Mais l’intérêt réside aussi dans le contenu technique de l’annonce, ces fameuses extensions du format RSS. Positionné par Microsoft comme simplifiant la circulation des flux RSS, en particulier relatifs aux événements des calendriers et aux contacts personnels, entre applications ; il s’agit d’un dispositif de synchronisation de flux RSS, même lorsqu’ils dépendent les uns des autres. L’exemple du partage des rendez-vous sur un calendrier commun est l’archétype de ce type de synchronisation. La spécification SSE propose donc de rajouter un historique des changements aux flux RSS (création, modification et destruction des publications individuelles dans le flux).
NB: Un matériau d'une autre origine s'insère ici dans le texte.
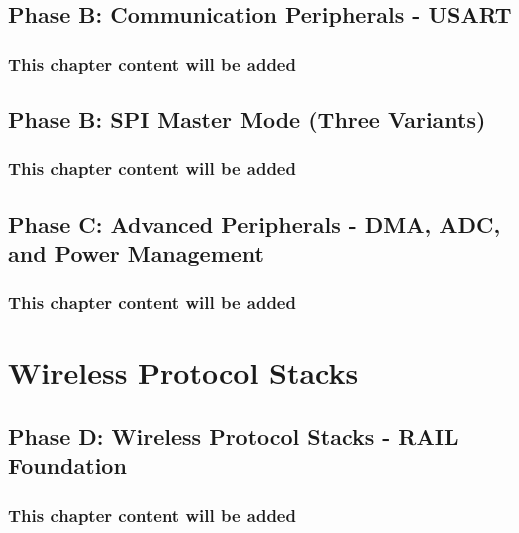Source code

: \documentclass[11pt,a4paper,twoside,openright]{book}
\begin{document}
\chapter{Phase B: Communication Peripherals - USART}
\label{ch:chapter-06}
\section*{This chapter content will be added}
\clearpage



\chapter{Phase B: SPI Master Mode (Three Variants)}
\label{ch:chapter-08}
\section*{This chapter content will be added}
\clearpage

\chapter{Phase C: Advanced Peripherals - DMA, ADC, and Power Management}
\label{ch:chapter-09}
\section*{This chapter content will be added}
\clearpage

\part{Wireless Protocol Stacks}
\label{part:wireless}

\chapter{Phase D: Wireless Protocol Stacks - RAIL Foundation}
\label{ch:chapter-10}
\section*{This chapter content will be added}
\clearpage
\end{document}
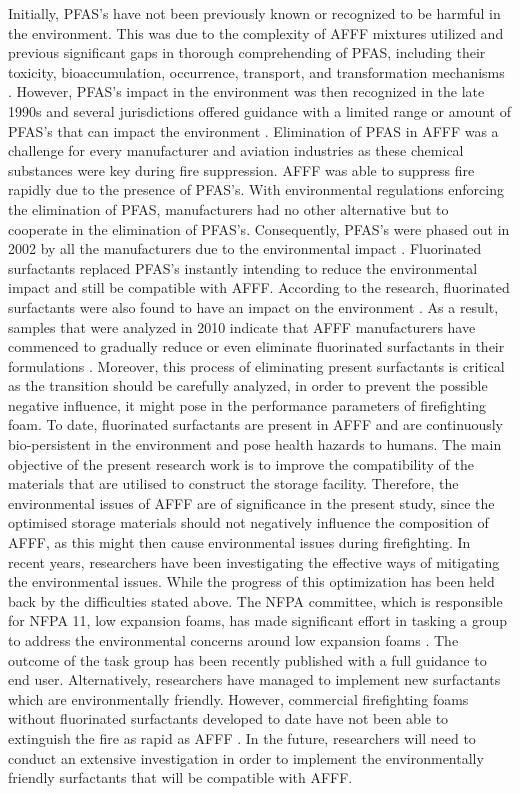 Initially, PFAS's have not been previously known or recognized to be harmful in the environment. This was due to the complexity of AFFF mixtures utilized and previous significant gaps in thorough comprehending of PFAS, including their toxicity, bioaccumulation, occurrence, transport, and transformation mechanisms \cite{milley2018estimating}. However, PFAS's impact in the environment was then recognized in the late 1990s and several jurisdictions offered guidance with a limited range or amount of PFAS's that can impact the environment \cite{hinnant2017influence}.
Elimination of PFAS in AFFF was a challenge for every manufacturer and aviation industries as these chemical substances were key during fire suppression. AFFF was able to suppress fire rapidly due to the presence of PFAS's. With environmental regulations enforcing the elimination of PFAS, manufacturers had no other alternative but to cooperate in the elimination of PFAS's. Consequently, PFAS's were phased out in 2002 by all the manufacturers due to the environmental impact \cite{persson2003foamspex}.  Fluorinated surfactants replaced PFAS's instantly intending to reduce the environmental impact and still be compatible with AFFF. 
According to the research, fluorinated surfactants were also found to have an impact on the environment \cite{martin2012fire}. As a result, samples that were analyzed in 2010 indicate that AFFF manufacturers have commenced to gradually reduce or even eliminate fluorinated surfactants in their formulations \cite{milley2018estimating}. Moreover, this process of eliminating present surfactants is critical as the transition should be carefully analyzed, in order to prevent the possible negative influence, it might pose in the performance parameters of firefighting foam. To date, fluorinated surfactants are present in AFFF and are continuously bio-persistent in the environment and pose health hazards to humans.
The main objective of the present research work is to improve the compatibility of the materials that are utilised to construct the storage facility. Therefore, the environmental issues of AFFF are of significance in the present study, since the optimised storage materials should not negatively influence the composition of AFFF, as this might then cause environmental issues during firefighting. 
In recent years, researchers have been investigating the effective ways of mitigating the environmental issues. While the progress of this optimization has been held back by the difficulties stated above. The NFPA committee, which is responsible for NFPA 11, low expansion foams, has made significant effort in tasking a group to address the environmental concerns around low expansion foams \cite{scheffey1995evaluating}. The outcome of the task group has been recently published with a full guidance to end user\cite{scheffey1995evaluating}. Alternatively, researchers have managed to implement new surfactants which are environmentally friendly. However, commercial firefighting foams without fluorinated surfactants developed to date have not been able to extinguish the fire as rapid as AFFF \cite{hinnant2017influence}. In the future, researchers will need to conduct an extensive investigation in order to implement the environmentally friendly surfactants that will be compatible with AFFF.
Ainsi avec SSE, le flux RSS peut être considéré comme une base de données, chaque publication atomique RSS jouant le rôle d’un enregistrement dans une table d’une base de données relationnelle, avec toutes ses opérations de création, de sélection, de mise à jour et de destruction.


Adam Bosworth, un ancien de Microsoft – où il travaillait déjà sur XML – devenu Chief Architect de BEA Systems avant d’être recruté par Google en 2004 comme VP Engineering, s’interrogeait en octobre dernier sur cette même question : s’il est facile de publier (INSERT), lire et filtrer (SELECT) les publications dans le flux RSS, comment fait-on pour les actualiser (UPDATE) ou les effacer (DELETE) dans ce même flux ? Google proposait alors, par sa voix, de mettre en œuvre un mécanisme déjà contenu dans le standard Atom pour actualiser ou modifier les flux Atom (et RSS par analogie) via les déclinaisons moins connues du protocole HTTP. Pour rester bref, le protocole HTTP définit les commandes « GET » et « POST » pour télécharger des pages Web ou envoyer des formulaires : ce sont les plus connues et les plus utilisées. Mais il existe deux autres commandes, « PUT » et « DELETE », pour actualiser et détruire, respectivement, une ressource sur le Web, qui sont si peu usitées qu’en règle générale elles sont mal ou pas implémentées par les serveurs Web. Le « Atom Publishing Protocol », une spécification pour le moment à l’état de draft de l’IETF, propose d’employer ces commandes pour éditer en temps réel, via le simple protocole HTTP, les flux RSS et les rendre ainsi véritablement bidirectionnels.


Pour Microsoft, le RSS bidirectionnel est le moyen de partage d’informations élémentaires entre applications faiblement couplées, relativement indépendantes les unes de autres ; pour Google le RSS bidirectionnel permet de transformer les flux RSS en véritables bases de données munies de toutes les opérations élémentaires de transactions.


Le RSS bidirectionnel, s’il finit par être largement adopté, est tout simplement une proposition assez révolutionnaire de gestion partagée des multiples fragments d’information devenus indispensables dans nos vies professionnelle et quotidienne : contacts, noms, adresses, événements, rendez-vous, réunions, news, opinions, blogs etc. en permanence classés et reclassés selon nos catégories personnelles et incessamment produits et reproduits par diverses applications sur différentes machines (du téléphone portable au PDA et au PC). Le dispositif technique promet une synchronisation généralisée (et sans douleur : heureux sont ceux qui ignorent les subtilités de la synchronisation ActiveSync !) de ces données émiettées mais devenues indispensables.


Et il est heureux de voir que Microsoft choisisse les auspices de Creative Commons pour engager la discussion technique sur ce sujet.